ANCAK VİCDANSIZ BİR İNSANIN VİCDANI RAHAT OLUR

PKK 12 Eylül İhtilali’nin sonuçlarından yani…
-Tamimiyle 12 Eylül’ün bir sonucudur. Kenan Evren, Mehmet Ağar gibi adamlara dikkat edin mikrofon ne zaman tutulsa vicdanım rahat diyorlar. Vicdansız bir insanın ancak vicdanı rahat olur. Bu hayatta bu kadar adaletsizliğin, haksızlığın olduğu yerde, herhangi bir insan vicdanım çok rahat diyorsa zaten bir problem var. Çünkü vicdan ayaklar altına alınıyor.

 

EVREN OLMASA ROL BAŞKASINA VERİLİRDİ
Batı kaynaklı bir darbede Evren’in rolü neydi?
Evren, Bülent Ecevit döneminde atandı. O değil, başkası da olabilir, bu arada o rol bir başkasına da verilebilirdi.
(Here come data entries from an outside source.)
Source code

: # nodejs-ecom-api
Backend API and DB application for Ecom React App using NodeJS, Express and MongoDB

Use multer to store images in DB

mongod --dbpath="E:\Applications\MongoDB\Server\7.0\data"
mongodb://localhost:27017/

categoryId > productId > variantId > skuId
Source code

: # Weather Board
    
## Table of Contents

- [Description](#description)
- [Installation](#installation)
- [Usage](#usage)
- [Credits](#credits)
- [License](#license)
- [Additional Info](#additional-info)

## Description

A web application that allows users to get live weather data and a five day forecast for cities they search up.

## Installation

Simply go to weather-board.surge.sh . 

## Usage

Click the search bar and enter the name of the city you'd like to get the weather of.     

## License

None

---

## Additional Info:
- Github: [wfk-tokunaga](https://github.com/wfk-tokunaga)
Bugün görüyoruz ki memleketimizde darbeye gönüllü yeterince General zaten varmış. 28 Şubat, 27 Nisan ve diğer muhtıralara baktığımızda bunu görüyoruz. Ama esas damar 27 Mayıs’tır. 27 Mayıs damarıyla yüzleşilmediği müddetçe de işimiz zor. Kenan Evren’in de beslendiği esas kaynak orası. Gardırop Atatürkçülüğü lafı 60’larda çok meşhurdu, hepsi o gardıroba girdi. O yüzden bizim sürecimiz 27 Mayıs’tan gelen bir süreç. Yani her kriz anında İskender yöntemiyle, düğümleri çözerek değil de bıçak atarak çözme. O zaman ne oluyor, hakikaten çok büyük bir zaman kaybediyoruz toplumu yukardan aşağıya formatlıyorlar, şekillendiriyorlar.

 

Bu ülkede darbeseviciler var ve onlar darbeden çok, darbenin kimin eliyle geldiğini önemsiyorlar. Darbenin kötü bir şey olduğunu söylüyorlar ama darbe eğer kendilerinin karşı olduğu bir yapıya karşı yapılıyorsa olumlu görüyorlar. Peki, darbenin‘ama’sı olur mu?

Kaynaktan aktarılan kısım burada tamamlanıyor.